New Zealand fashion designer and businesswoman

Patricia Pearl Gregory is a New Zealand fashion designer and businesswoman, who achieved widespread recognition as one of New Zealand's leading and innovative designers in a career spanning half a century.

==Early life==
Gregory was born Patricia Pearl Lattimer in New Plymouth, New Zealand, and educated at New Plymouth Girls' High School.

==Career==

After travelling internationally for several years working as a secretary and architectural draftswoman, Gregory returned to New Zealand joining the New Zealand Broadcasting Corporation (NZBC) as a copywriter.

In 1968 an NZBC posting took her to Timaru in the South Island and a year later she opened a fashion boutique named "The Fig Leaf" on Caroline Bay Hill.

In 1970 Gregory entered the New Zealand Benson and Hedges Fashion Design Awards for the first time, winning the Merit Award in the Evening Wear category.

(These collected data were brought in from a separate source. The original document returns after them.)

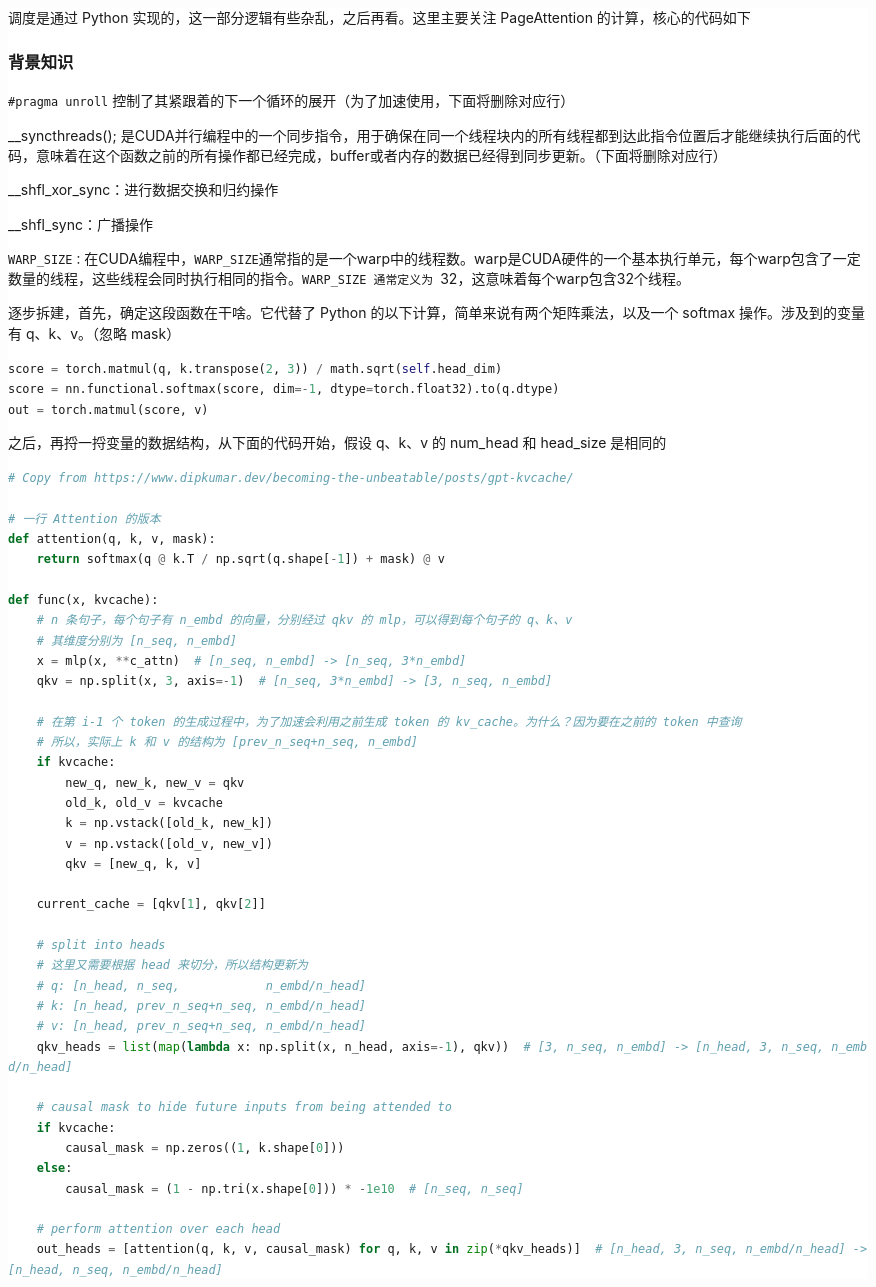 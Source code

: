 调度是通过 Python 实现的，这一部分逻辑有些杂乱，之后再看。这里主要关注 PageAttention 的计算，核心的代码如下

### 背景知识

`#pragma unroll` 控制了其紧跟着的下一个循环的展开（为了加速使用，下面将删除对应行）

 __syncthreads(); 是CUDA并行编程中的一个同步指令，用于确保在同一个线程块内的所有线程都到达此指令位置后才能继续执行后面的代码，意味着在这个函数之前的所有操作都已经完成，buffer或者内存的数据已经得到同步更新。（下面将删除对应行）

__shfl_xor_sync：进行数据交换和归约操作

__shfl_sync：广播操作

`WARP_SIZE：`在CUDA编程中，`WARP_SIZE`通常指的是一个warp中的线程数。warp是CUDA硬件的一个基本执行单元，每个warp包含了一定数量的线程，这些线程会同时执行相同的指令。`WARP_SIZE 通常定义为 `32，这意味着每个warp包含32个线程。

逐步拆建，首先，确定这段函数在干啥。它代替了 Python 的以下计算，简单来说有两个矩阵乘法，以及一个 softmax 操作。涉及到的变量有 q、k、v。（忽略 mask）

```python
score = torch.matmul(q, k.transpose(2, 3)) / math.sqrt(self.head_dim)
score = nn.functional.softmax(score, dim=-1, dtype=torch.float32).to(q.dtype)
out = torch.matmul(score, v)
```

之后，再捋一捋变量的数据结构，从下面的代码开始，假设 q、k、v 的 num_head 和 head_size 是相同的

```python
# Copy from https://www.dipkumar.dev/becoming-the-unbeatable/posts/gpt-kvcache/
 
# 一行 Attention 的版本
def attention(q, k, v, mask):
    return softmax(q @ k.T / np.sqrt(q.shape[-1]) + mask) @ v
   
def func(x, kvcache):
    # n 条句子，每个句子有 n_embd 的向量，分别经过 qkv 的 mlp，可以得到每个句子的 q、k、v
    # 其维度分别为 [n_seq, n_embd]
    x = mlp(x, **c_attn)  # [n_seq, n_embd] -> [n_seq, 3*n_embd]
    qkv = np.split(x, 3, axis=-1)  # [n_seq, 3*n_embd] -> [3, n_seq, n_embd]
 
    # 在第 i-1 个 token 的生成过程中，为了加速会利用之前生成 token 的 kv_cache。为什么？因为要在之前的 token 中查询
    # 所以，实际上 k 和 v 的结构为 [prev_n_seq+n_seq, n_embd]
    if kvcache:
        new_q, new_k, new_v = qkv
        old_k, old_v = kvcache
        k = np.vstack([old_k, new_k])
        v = np.vstack([old_v, new_v])
        qkv = [new_q, k, v]
 
    current_cache = [qkv[1], qkv[2]]
 
    # split into heads
    # 这里又需要根据 head 来切分，所以结构更新为
    # q: [n_head, n_seq,            n_embd/n_head]
    # k: [n_head, prev_n_seq+n_seq, n_embd/n_head]
    # v: [n_head, prev_n_seq+n_seq, n_embd/n_head]
    qkv_heads = list(map(lambda x: np.split(x, n_head, axis=-1), qkv))  # [3, n_seq, n_embd] -> [n_head, 3, n_seq, n_embd/n_head]
 
    # causal mask to hide future inputs from being attended to
    if kvcache:
        causal_mask = np.zeros((1, k.shape[0]))
    else:
        causal_mask = (1 - np.tri(x.shape[0])) * -1e10  # [n_seq, n_seq]
 
    # perform attention over each head
    out_heads = [attention(q, k, v, causal_mask) for q, k, v in zip(*qkv_heads)]  # [n_head, 3, n_seq, n_embd/n_head] -> [n_head, n_seq, n_embd/n_head]

```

Gregory, displaying "a flair for inventiveness" designed "Splatadashes" and in 1971 was described as having "put Timaru on the map as a launching pad for fashion trends”. The "revolutionary boots in two parts could be worn over an ordinary pair of shoes" and were sold at Auckland department stores Milne & Choyce and the D.I.C.

Gregory entered the New Zealand Benson and Hedges Fashion Design Awards again in 1972, winning the Merit Award in the High Fashion Daywear category.

In 1973, Gregory took the top award for High Fashion Daywear in the New Zealand Benson and Hedges Fashion Design Awards with her design 'Flappers'. It was reported that Gregory's entry "showed the signature of a really creative designer who has what the Americans call 'class'". Gregory was described as producing “creative design that has all the smooth professionalism of an international couturier” and that her entry “was unmistakably a winner [...] she has produced a design that, if it were commercially exploited, could well be a trend-setter”.

Gregory “scooped another major award” in 1974 winning the NZ Benson & Hedges top award for High Fashion Daywear. It was noted that Gregory “has consistently been to the fore in New Zealand fashion design over the last four or five years”.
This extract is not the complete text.